> _EXERCISE REQUIREMENTS_
Transcribe all of the data, leaving nothing out and changing nothing.

> _EXERCISE INPUTS_
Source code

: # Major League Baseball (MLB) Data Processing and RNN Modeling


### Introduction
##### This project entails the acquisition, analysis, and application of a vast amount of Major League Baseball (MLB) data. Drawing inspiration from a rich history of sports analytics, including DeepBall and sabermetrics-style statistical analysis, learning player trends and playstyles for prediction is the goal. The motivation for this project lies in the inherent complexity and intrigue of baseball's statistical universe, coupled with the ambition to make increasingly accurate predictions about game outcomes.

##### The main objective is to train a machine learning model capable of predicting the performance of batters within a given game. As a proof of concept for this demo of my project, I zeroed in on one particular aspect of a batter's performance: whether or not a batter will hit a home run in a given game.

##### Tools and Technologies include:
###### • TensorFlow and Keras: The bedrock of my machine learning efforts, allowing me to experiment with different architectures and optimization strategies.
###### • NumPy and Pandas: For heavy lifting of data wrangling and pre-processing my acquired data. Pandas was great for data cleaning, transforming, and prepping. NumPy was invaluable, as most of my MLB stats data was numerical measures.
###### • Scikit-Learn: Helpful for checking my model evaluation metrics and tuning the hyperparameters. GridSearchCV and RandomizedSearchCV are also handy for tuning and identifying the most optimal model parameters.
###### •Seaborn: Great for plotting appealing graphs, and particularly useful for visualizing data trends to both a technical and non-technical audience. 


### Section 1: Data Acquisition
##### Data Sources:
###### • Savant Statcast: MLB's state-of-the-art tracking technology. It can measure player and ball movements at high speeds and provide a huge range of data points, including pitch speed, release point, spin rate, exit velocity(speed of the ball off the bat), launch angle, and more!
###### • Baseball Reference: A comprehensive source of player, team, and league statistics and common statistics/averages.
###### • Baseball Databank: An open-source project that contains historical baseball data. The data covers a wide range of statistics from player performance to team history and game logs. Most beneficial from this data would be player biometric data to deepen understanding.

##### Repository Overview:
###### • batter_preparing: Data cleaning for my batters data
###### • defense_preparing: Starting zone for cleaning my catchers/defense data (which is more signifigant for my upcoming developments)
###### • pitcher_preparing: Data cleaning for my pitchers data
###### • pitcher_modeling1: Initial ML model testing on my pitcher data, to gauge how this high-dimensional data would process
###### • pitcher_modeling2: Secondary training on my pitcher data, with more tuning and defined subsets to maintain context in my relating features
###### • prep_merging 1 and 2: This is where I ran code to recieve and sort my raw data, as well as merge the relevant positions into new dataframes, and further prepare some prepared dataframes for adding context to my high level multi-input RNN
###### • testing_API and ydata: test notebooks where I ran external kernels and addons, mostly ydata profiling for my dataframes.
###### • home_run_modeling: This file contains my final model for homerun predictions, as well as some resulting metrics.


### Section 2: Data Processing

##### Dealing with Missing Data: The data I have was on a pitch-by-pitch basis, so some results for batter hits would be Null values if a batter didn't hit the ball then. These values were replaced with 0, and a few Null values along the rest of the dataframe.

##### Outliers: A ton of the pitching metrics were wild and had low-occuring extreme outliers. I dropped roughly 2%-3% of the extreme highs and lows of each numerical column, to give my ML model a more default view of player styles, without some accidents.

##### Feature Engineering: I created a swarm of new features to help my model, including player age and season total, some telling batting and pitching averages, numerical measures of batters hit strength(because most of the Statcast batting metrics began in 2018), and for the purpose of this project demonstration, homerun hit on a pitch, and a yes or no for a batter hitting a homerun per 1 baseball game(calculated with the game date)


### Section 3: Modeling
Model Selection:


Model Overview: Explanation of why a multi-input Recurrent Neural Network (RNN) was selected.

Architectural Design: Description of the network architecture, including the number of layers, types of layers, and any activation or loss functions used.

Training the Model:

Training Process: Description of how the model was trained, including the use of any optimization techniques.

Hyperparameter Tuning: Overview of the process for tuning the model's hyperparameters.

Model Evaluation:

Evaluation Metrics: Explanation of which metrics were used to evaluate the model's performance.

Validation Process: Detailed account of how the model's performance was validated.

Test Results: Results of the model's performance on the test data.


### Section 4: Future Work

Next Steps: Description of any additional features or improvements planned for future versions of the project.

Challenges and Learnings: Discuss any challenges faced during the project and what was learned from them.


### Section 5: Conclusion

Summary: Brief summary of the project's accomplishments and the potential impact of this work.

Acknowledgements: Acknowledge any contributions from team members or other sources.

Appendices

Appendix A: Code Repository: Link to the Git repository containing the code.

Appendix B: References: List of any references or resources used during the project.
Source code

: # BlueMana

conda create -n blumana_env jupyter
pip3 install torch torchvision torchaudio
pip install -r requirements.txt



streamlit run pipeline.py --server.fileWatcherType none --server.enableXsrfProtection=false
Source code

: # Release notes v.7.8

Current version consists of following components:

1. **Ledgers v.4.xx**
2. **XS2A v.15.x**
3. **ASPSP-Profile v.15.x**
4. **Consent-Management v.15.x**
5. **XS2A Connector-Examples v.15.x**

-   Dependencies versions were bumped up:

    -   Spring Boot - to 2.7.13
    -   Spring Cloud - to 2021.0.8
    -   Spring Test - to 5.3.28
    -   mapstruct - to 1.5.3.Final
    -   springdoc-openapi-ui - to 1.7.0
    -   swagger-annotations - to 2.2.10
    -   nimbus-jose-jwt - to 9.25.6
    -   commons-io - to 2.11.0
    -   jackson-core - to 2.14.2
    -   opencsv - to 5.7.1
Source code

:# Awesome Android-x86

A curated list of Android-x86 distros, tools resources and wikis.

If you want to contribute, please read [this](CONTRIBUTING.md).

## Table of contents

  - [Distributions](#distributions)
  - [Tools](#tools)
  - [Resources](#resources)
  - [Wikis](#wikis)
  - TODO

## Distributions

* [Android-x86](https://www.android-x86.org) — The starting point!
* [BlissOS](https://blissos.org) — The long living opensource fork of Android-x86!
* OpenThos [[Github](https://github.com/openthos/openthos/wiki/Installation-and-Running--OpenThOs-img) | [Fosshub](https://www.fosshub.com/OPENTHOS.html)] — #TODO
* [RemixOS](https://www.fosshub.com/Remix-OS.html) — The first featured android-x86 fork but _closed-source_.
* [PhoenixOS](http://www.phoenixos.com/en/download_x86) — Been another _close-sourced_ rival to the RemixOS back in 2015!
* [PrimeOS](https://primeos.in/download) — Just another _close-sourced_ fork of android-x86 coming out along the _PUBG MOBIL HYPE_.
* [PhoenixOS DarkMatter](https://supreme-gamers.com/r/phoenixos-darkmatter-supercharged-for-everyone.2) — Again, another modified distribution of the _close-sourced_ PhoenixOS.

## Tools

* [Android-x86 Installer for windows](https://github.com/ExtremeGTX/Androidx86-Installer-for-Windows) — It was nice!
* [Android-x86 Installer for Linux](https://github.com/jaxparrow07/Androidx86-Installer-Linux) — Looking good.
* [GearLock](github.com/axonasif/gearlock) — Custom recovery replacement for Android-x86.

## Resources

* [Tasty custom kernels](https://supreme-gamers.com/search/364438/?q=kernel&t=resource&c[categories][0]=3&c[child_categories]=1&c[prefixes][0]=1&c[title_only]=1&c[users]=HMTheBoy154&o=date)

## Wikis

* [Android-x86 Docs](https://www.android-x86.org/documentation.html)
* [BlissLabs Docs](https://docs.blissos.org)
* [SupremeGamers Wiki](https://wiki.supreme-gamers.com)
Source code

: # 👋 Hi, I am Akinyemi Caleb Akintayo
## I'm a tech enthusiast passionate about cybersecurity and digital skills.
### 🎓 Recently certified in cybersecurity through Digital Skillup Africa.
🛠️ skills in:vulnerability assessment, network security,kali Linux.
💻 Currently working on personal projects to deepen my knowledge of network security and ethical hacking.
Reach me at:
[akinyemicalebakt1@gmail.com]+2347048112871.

> _YOUR SOLUTION_
Source code

: # Major League Baseball (MLB) Data Processing and RNN Modeling


### Introduction
##### This project entails the acquisition, analysis, and application of a vast amount of Major League Baseball (MLB) data. Drawing inspiration from a rich history of sports analytics, including DeepBall and sabermetrics-style statistical analysis, learning player trends and playstyles for prediction is the goal. The motivation for this project lies in the inherent complexity and intrigue of baseball's statistical universe, coupled with the ambition to make increasingly accurate predictions about game outcomes.

##### The main objective is to train a machine learning model capable of predicting the performance of batters within a given game. As a proof of concept for this demo of my project, I zeroed in on one particular aspect of a batter's performance: whether or not a batter will hit a home run in a given game.

##### Tools and Technologies include:
###### • TensorFlow and Keras: The bedrock of my machine learning efforts, allowing me to experiment with different architectures and optimization strategies.
###### • NumPy and Pandas: For heavy lifting of data wrangling and pre-processing my acquired data. Pandas was great for data cleaning, transforming, and prepping. NumPy was invaluable, as most of my MLB stats data was numerical measures.
###### • Scikit-Learn: Helpful for checking my model evaluation metrics and tuning the hyperparameters. GridSearchCV and RandomizedSearchCV are also handy for tuning and identifying the most optimal model parameters.
###### •Seaborn: Great for plotting appealing graphs, and particularly useful for visualizing data trends to both a technical and non-technical audience. 


### Section 1: Data Acquisition
##### Data Sources:
###### • Savant Statcast: MLB's state-of-the-art tracking technology. It can measure player and ball movements at high speeds and provide a huge range of data points, including pitch speed, release point, spin rate, exit velocity(speed of the ball off the bat), launch angle, and more!
###### • Baseball Reference: A comprehensive source of player, team, and league statistics and common statistics/averages.
###### • Baseball Databank: An open-source project that contains historical baseball data. The data covers a wide range of statistics from player performance to team history and game logs. Most beneficial from this data would be player biometric data to deepen understanding.

##### Repository Overview:
###### • batter_preparing: Data cleaning for my batters data
###### • defense_preparing: Starting zone for cleaning my catchers/defense data (which is more signifigant for my upcoming developments)
###### • pitcher_preparing: Data cleaning for my pitchers data
###### • pitcher_modeling1: Initial ML model testing on my pitcher data, to gauge how this high-dimensional data would process
###### • pitcher_modeling2: Secondary training on my pitcher data, with more tuning and defined subsets to maintain context in my relating features
###### • prep_merging 1 and 2: This is where I ran code to recieve and sort my raw data, as well as merge the relevant positions into new dataframes, and further prepare some prepared dataframes for adding context to my high level multi-input RNN
###### • testing_API and ydata: test notebooks where I ran external kernels and addons, mostly ydata profiling for my dataframes.
###### • home_run_modeling: This file contains my final model for homerun predictions, as well as some resulting metrics.


### Section 2: Data Processing

##### Dealing with Missing Data: The data I have was on a pitch-by-pitch basis, so some results for batter hits would be Null values if a batter didn't hit the ball then. These values were replaced with 0, and a few Null values along the rest of the dataframe.

##### Outliers: A ton of the pitching metrics were wild and had low-occuring extreme outliers. I dropped roughly 2%-3% of the extreme highs and lows of each numerical column, to give my ML model a more default view of player styles, without some accidents.

##### Feature Engineering: I created a swarm of new features to help my model, including player age and season total, some telling batting and pitching averages, numerical measures of batters hit strength(because most of the Statcast batting metrics began in 2018), and for the purpose of this project demonstration, homerun hit on a pitch, and a yes or no for a batter hitting a homerun per 1 baseball game(calculated with the game date)


### Section 3: Modeling
Model Selection:


Model Overview: Explanation of why a multi-input Recurrent Neural Network (RNN) was selected.

Architectural Design: Description of the network architecture, including the number of layers, types of layers, and any activation or loss functions used.

Training the Model:

Training Process: Description of how the model was trained, including the use of any optimization techniques.

Hyperparameter Tuning: Overview of the process for tuning the model's hyperparameters.

Model Evaluation:

Evaluation Metrics: Explanation of which metrics were used to evaluate the model's performance.

Validation Process: Detailed account of how the model's performance was validated.

Test Results: Results of the model's performance on the test data.


### Section 4: Future Work

Next Steps: Description of any additional features or improvements planned for future versions of the project.

Challenges and Learnings: Discuss any challenges faced during the project and what was learned from them.


### Section 5: Conclusion

Summary: Brief summary of the project's accomplishments and the potential impact of this work.

Acknowledgements: Acknowledge any contributions from team members or other sources.

Appendices

Appendix A: Code Repository: Link to the Git repository containing the code.

Appendix B: References: List of any references or resources used during the project.
Source code

: # BlueMana

conda create -n blumana_env jupyter
pip3 install torch torchvision torchaudio
pip install -r requirements.txt



streamlit run pipeline.py --server.fileWatcherType none --server.enableXsrfProtection=false
Source code

: # Release notes v.7.8

Current version consists of following components:

1. **Ledgers v.4.xx**
2. **XS2A v.15.x**
3. **ASPSP-Profile v.15.x**
4. **Consent-Management v.15.x**
5. **XS2A Connector-Examples v.15.x**

-   Dependencies versions were bumped up:

    -   Spring Boot - to 2.7.13
    -   Spring Cloud - to 2021.0.8
    -   Spring Test - to 5.3.28
    -   mapstruct - to 1.5.3.Final
    -   springdoc-openapi-ui - to 1.7.0
    -   swagger-annotations - to 2.2.10
    -   nimbus-jose-jwt - to 9.25.6
    -   commons-io - to 2.11.0
    -   jackson-core - to 2.14.2
    -   opencsv - to 5.7.1
Source code

:# Awesome Android-x86

A curated list of Android-x86 distros, tools resources and wikis.

If you want to contribute, please read [this](CONTRIBUTING.md).

## Table of contents

  - [Distributions](#distributions)
  - [Tools](#tools)
  - [Resources](#resources)
  - [Wikis](#wikis)
  - TODO

## Distributions

* [Android-x86](https://www.android-x86.org) — The starting point!
* [BlissOS](https://blissos.org) — The long living opensource fork of Android-x86!
* OpenThos [[Github](https://github.com/openthos/openthos/wiki/Installation-and-Running--OpenThOs-img) | [Fosshub](https://www.fosshub.com/OPENTHOS.html)] — #TODO
* [RemixOS](https://www.fosshub.com/Remix-OS.html) — The first featured android-x86 fork but _closed-source_.
* [PhoenixOS](http://www.phoenixos.com/en/download_x86) — Been another _close-sourced_ rival to the RemixOS back in 2015!
* [PrimeOS](https://primeos.in/download) — Just another _close-sourced_ fork of android-x86 coming out along the _PUBG MOBIL HYPE_.
* [PhoenixOS DarkMatter](https://supreme-gamers.com/r/phoenixos-darkmatter-supercharged-for-everyone.2) — Again, another modified distribution of the _close-sourced_ PhoenixOS.

## Tools

* [Android-x86 Installer for windows](https://github.com/ExtremeGTX/Androidx86-Installer-for-Windows) — It was nice!
* [Android-x86 Installer for Linux](https://github.com/jaxparrow07/Androidx86-Installer-Linux) — Looking good.
* [GearLock](github.com/axonasif/gearlock) — Custom recovery replacement for Android-x86.

## Resources

* [Tasty custom kernels](https://supreme-gamers.com/search/364438/?q=kernel&t=resource&c[categories][0]=3&c[child_categories]=1&c[prefixes][0]=1&c[title_only]=1&c[users]=HMTheBoy154&o=date)

## Wikis

* [Android-x86 Docs](https://www.android-x86.org/documentation.html)
* [BlissLabs Docs](https://docs.blissos.org)
* [SupremeGamers Wiki](https://wiki.supreme-gamers.com)
Source code

: # 👋 Hi, I am Akinyemi Caleb Akintayo
## I'm a tech enthusiast passionate about cybersecurity and digital skills.
### 🎓 Recently certified in cybersecurity through Digital Skillup Africa.
🛠️ skills in:vulnerability assessment, network security,kali Linux.
💻 Currently working on personal projects to deepen my knowledge of network security and ethical hacking.
Reach me at:
[akinyemicalebakt1@gmail.com]+2347048112871.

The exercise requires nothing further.